In the "nature of risk" I said that "Once you understand how this relationship applies to ONE bet in a portfolio mixed with a percentage cash and a percentage towards that SINGLE bet, you can start to develop your understanding to account for multiple bets at a correlation between 1 and zero. We will cover that next." This is the spreadsheet I developed and in it, we take a hypothetical coin flip where heads you win 20% ROI on your capital, tails you lose 10% and 2% of the time you lose everything. 49% chance of a win, 49% of a loss and 2% of catastrophe. You can make 1 of these bets a month or 12 a year. The results: With One Single Bet the "ideal" amount is 47% of your capital on one bet. The expectation in that scenario is that you gain an average of 10% over the course of a year. With the multiple bet strategy, at zero correlation you can risk 19.16% of capital for EACH of 5 bets and you expect to yield 25% per year. If you have a more typical correlation of 70%, your return goes down to about 17% per year.  
If you are overwhelmed by numbers, this means that you earn more by betting with more than 
one stock at a time risking significantly less per bet but risking more total. In spite of risking more total, the actual volatility/risk is expected to be the same.

Why do things work this way that MORE bets at a lower correlation earns a better return better? The kelly criterion (see nature of risk) is such that for INDEPENDENT bets (zero correlation) you can roughly risk the kelly on each bet as a percentage of the REMAINING capital (capital remaining AFTER the previous bets). For 10 bets the way this would work is if the kelly was 10%, you could risk 6.5% per bet over 10 bets or around 65% of capital at risk. The way this is determined is 10% of capital is risked on the first bet, then 10% of remaining 90% capital or 9% on the next bet, and then 8.1% on the next bet. As this continues you could average this out over 10 bets to be 6.513% per bet for every bet. Or you could do this over 5 bets and the amount per bet would be nearly 8.2%. The reason the capital remaining has to be calculated and you can't just risk 10% per bet across 10 bets using all capital up is because there is the possibility that every single one of those bets losses. In the normal kelly, bet one at a time, after every single loss you can properly adjust the risk downward by taking 10% of the remaining capital which would then have been reduced to 90% after the first loss, and so on.You can make sure each consecutive bet is smaller if you wish, but I prefer remaining consistent with the option for a "half bet or 1/4th bet). Ultimately I want to cut whatever "average" number in half at a minimum as a "full bet" even though it does not represent a "Full Kelly".

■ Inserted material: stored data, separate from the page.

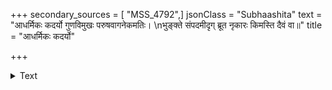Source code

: +++
secondary_sources = [ "MSS_4792",]
jsonClass = "Subhaashita"
text = "आधर्मिकः कदर्यो गुणविमुखः परुषवागनेकमतिः।  \nभुङ्क्ते संपदमीदृग् ब्रूत नृकारः किमस्ति दैवं वा॥"
title = "आधर्मिकः कदर्यो"

+++

<details><summary>Text</summary>

आधर्मिकः कदर्यो गुणविमुखः परुषवागनेकमतिः।  
भुङ्क्ते संपदमीदृग् ब्रूत नृकारः किमस्ति दैवं वा॥
</details>
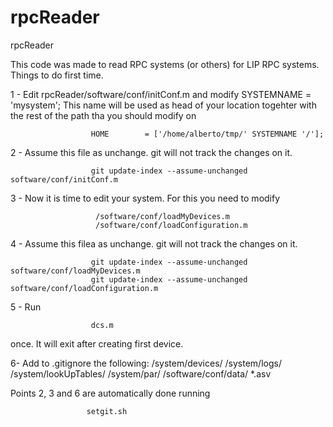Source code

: # rpcReader
rpcReader

This code was made to read RPC systems (or others) for LIP RPC systems. Things to do first time.

1 - Edit rpcReader/software/conf/initConf.m and modify SYSTEMNAME = 'mysystem'; This name will be used as head of your location togehter with the rest of the path tha you should modify on  
                     
                      HOME        = ['/home/alberto/tmp/' SYSTEMNAME '/'];

2 - Assume this file as unchange. git will not track the changes on it. 
                      
                      git update-index --assume-unchanged software/conf/initConf.m

3 - Now it is time to edit your system. For this you need to modify 

                       /software/conf/loadMyDevices.m     
                       /software/conf/loadConfiguration.m


4 - Assume this filea as unchange. git will not track the changes on it. 
                      
                      git update-index --assume-unchanged software/conf/loadMyDevices.m
                      git update-index --assume-unchanged software/conf/loadConfiguration.m
                      

5 - Run 

                      dcs.m 
                
once. It will exit after creating first device.

6- Add to .gitignore the following: /system/devices/ /system/logs/ /system/lookUpTables/ /system/par/ /software/conf/data/ *.asv  

Points 2, 3 and 6 are automatically done running 

                     setgit.sh
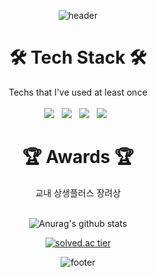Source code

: <div align=center> 

<!--
이모지는 https://gist.github.com/rxaviers/7360908

태크스택은
<img src="https://img.shields.io/badge/쓰고자하는_텍스트-컬러코드?style=flat-square&logo=simpleicons에서_아이콘이름&logoColor=white"/></a>
https://simpleicons.org/
-->

![header](https://capsule-render.vercel.app/api?type=waving&color=C7D3ED&text=☃️%20Hi,%20I'm%20Hyeonbeen%20Park%20💙%20&height=300&fontSize=50)
  </div>

# <div align=center> 🛠️ Tech Stack 🛠️
  <div align=center> Techs that I've used at least once </div>  
  <br/>
<div align=center> <img src="https://img.shields.io/badge/Python-3766AB?style=flat-square&logo=Python&logoColor=white"/></a> &nbsp;
<img src="https://img.shields.io/badge/C-A8B9CC?style=flat-square&logo=C&logoColor=white"/></a> &nbsp;
<img src="https://img.shields.io/badge/Java-007396?style=flat-square&logo=Java&logoColor=white"/></a> &nbsp;
<img src="https://img.shields.io/badge/MySQL-4479A1?style=flat-square&logo=MySQL&logoColor=white"/></a> &nbsp </div>


# <div align=center> 🏆 Awards 🏆 </div>
<div align=center>
  교내 상생플러스 장려상
  <br/> <br/> 
</div>

<div align=center> 

 
![Anurag's github stats](https://github-readme-stats.vercel.app/api?username=beeeeni&show_icons=true&theme=default)


[![solved.ac tier](http://mazassumnida.wtf/api/v2/generate_badge?boj=gusqls2)](https://solved.ac/gusqls2)


![footer](https://capsule-render.vercel.app/api?type=waving&color=C7D3ED&height=200&section=footer)

  </div>
 
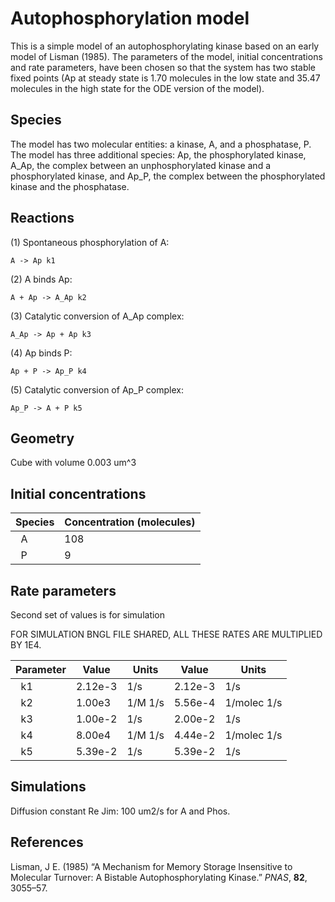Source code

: # Autophosphorylation model

This is a simple model of an autophosphorylating kinase based on an early model of Lisman (1985). The parameters of the model, initial concentrations and rate parameters, have been chosen so that the system has two stable fixed points (Ap at steady state is 1.70 molecules in the low state and 35.47 molecules in the high state for the ODE version of the model). 

## Species
The model has two molecular entities: a kinase, A, and a phosphatase, P. The model has three additional species: Ap, the phosphorylated kinase, A_Ap, the complex between an unphosphorylated kinase and a phosphorylated kinase, and Ap_P, the complex between the phosphorylated kinase and the phosphatase. 

## Reactions
(1) Spontaneous phosphorylation of A:

    A -> Ap k1

(2) A binds Ap:

    A + Ap -> A_Ap k2

(3) Catalytic conversion of A_Ap complex:

    A_Ap -> Ap + Ap k3
    
(4) Ap binds P:

    Ap + P -> Ap_P k4
    
(5) Catalytic conversion of Ap_P complex:

    Ap_P -> A + P k5
 

## Geometry

Cube with volume 0.003 um^3

## Initial concentrations

|Species| Concentration (molecules)
|-------|-------------------|
|   A   | 108               |
|   P   |   9               |

## Rate parameters

Second set of values is for simulation 

FOR SIMULATION BNGL FILE SHARED, ALL THESE RATES ARE MULTIPLIED BY 1E4.

|Parameter| Value | Units   | Value | Units
|-------|---------|---------|---------|---------|
|   k1  |2.12e-3 | 1/s  | 2.12e-3 | 1/s
|   k2  |1.00e3  | 1/M 1/s  | 5.56e-4 | 1/molec 1/s
|   k3  |1.00e-2  |  1/s  | 2.00e-2 | 1/s
|   k4  |8.00e4  | 1/M 1/s  | 4.44e-2 | 1/molec 1/s
|   k5  |5.39e-2  |  1/s  |5.39e-2  |  1/s 


## Simulations
Diffusion constant Re Jim: 100 um2/s for A and Phos.
## References

Lisman, J E. (1985) “A Mechanism for Memory Storage Insensitive to Molecular 
Turnover: A Bistable Autophosphorylating Kinase.” *PNAS*, **82**, 3055–57.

We also know that if you were to risk 10 bets at a correlation of 1 the sum of all bets would equal the kelly criterion if we used bets at a correlation of 1. It would be like opening 10 positions of the same ticker symbol, and so the sum of each position must not exceed the kelly.

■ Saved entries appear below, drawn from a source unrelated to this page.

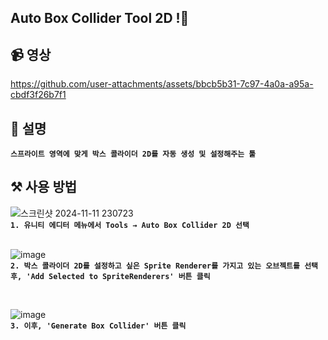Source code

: ##  Auto Box Collider Tool 2D !👋  

## 📹 영상
https://github.com/user-attachments/assets/bbcb5b31-7c97-4a0a-a95a-cbdf3f26b7f1


## 📄 설명
**`스프라이트 영역에 맞게 박스 콜라이더 2D를 자동 생성 및 설정해주는 툴`**

## ⚒️ 사용 방법

![스크린샷 2024-11-11 230723](https://github.com/user-attachments/assets/d6b2fc13-8b8b-407c-917f-30184c2693a8)
</br>
**`1. 유니티 에디터 메뉴에서 Tools → Auto Box Collider 2D 선택`**
</br></br>

![image](https://github.com/user-attachments/assets/eac751f7-7eec-4c2d-be77-a544dba45e35)
</br>
**`2. 박스 콜라이더 2D를 설정하고 싶은 Sprite Renderer를 가지고 있는 오브젝트를 선택 후, 'Add Selected to SpriteRenderers' 버튼 클릭 `**

</br>

![image](https://github.com/user-attachments/assets/b5aaaa73-e14d-46cf-9456-f06cbb000b6a)
</br>
**`3. 이후, 'Generate Box Collider' 버튼 클릭 `**
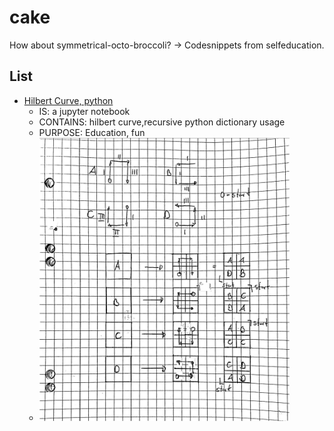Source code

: # cake
How about symmetrical-octo-broccoli? -> Codesnippets from selfeducation.

## List
* [Hilbert Curve, python](https://github.com/pgreendale/cake/blob/main/Hilbert_Python.ipynb) 
  * IS: a jupyter notebook 
  * CONTAINS: hilbert curve,recursive python dictionary usage
  * PURPOSE: Education, fun
  * <img src="https://github.com/pgreendale/cake/blob/main/Hilbert_curve_patterns.jpg" alt="drawing" width="400"/>
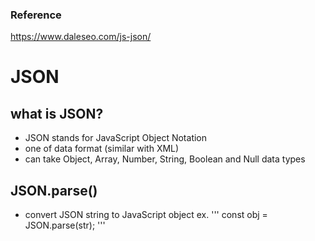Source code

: ### Reference
https://www.daleseo.com/js-json/ <br />

# JSON

## what is JSON?
* JSON stands for JavaScript Object Notation
* one of data format (similar with XML)
* can take Object, Array, Number, String, Boolean and Null data types

## JSON.parse()
* convert JSON string to JavaScript object
ex. 
'''
const obj = JSON.parse(str);
'''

Now with use of this knowledge you can construct a weighted average and determine the amount given a correlation of 50% to be 50% between the two, and 70% being 70% of the value of a correlation of 1 and 30% of the value of the zero correlation number and so on. The point of this knowledge is to quantify the value of correlation and to understand the relationship. When it comes to actual betting you will often find more bets at a lower correlation is better with less risk. However, when fees are involved 10% of a $5000 account would be to put $500 at risk. If you pay $5 fees TWICE that's $10. $10/$500=2% loss. So every trade you break even loses 2%. If you gain 10% or $50, $10 represents 20% of that. When modeling the expectations, it's important you plug in the results adjusted for the amount of capital at risk. The formula doesn't do this yet, but I plan to adapt it at some point. For now, even a $5000 account doesn't get you tremendously far if you are position sizing properly unless you are very, very good. The amount that each trade limits you over time is tremendous, and that is the danger of "compounding costs".

Fortunately, I have gotten to the point where I can produce on trades. With many starting out with even less, they are going to have to be very smart about how they build their income gradually and safely while they wait to accumulate more to deposit. If you are investing, and can use a DRIP program to effectively dollar cost average in without incurring fees, you can get started with a very small amount. If you are trading you need more. Just how small of an account could one who has experience start with and actually hope to grow it? I am working on the spreadsheet so I can run the math and include the effect of fees. With some adjustment we can determine the amount when trading becomes profitable, and also when trading becomes profitable to the extent that it expects to produces more than investing.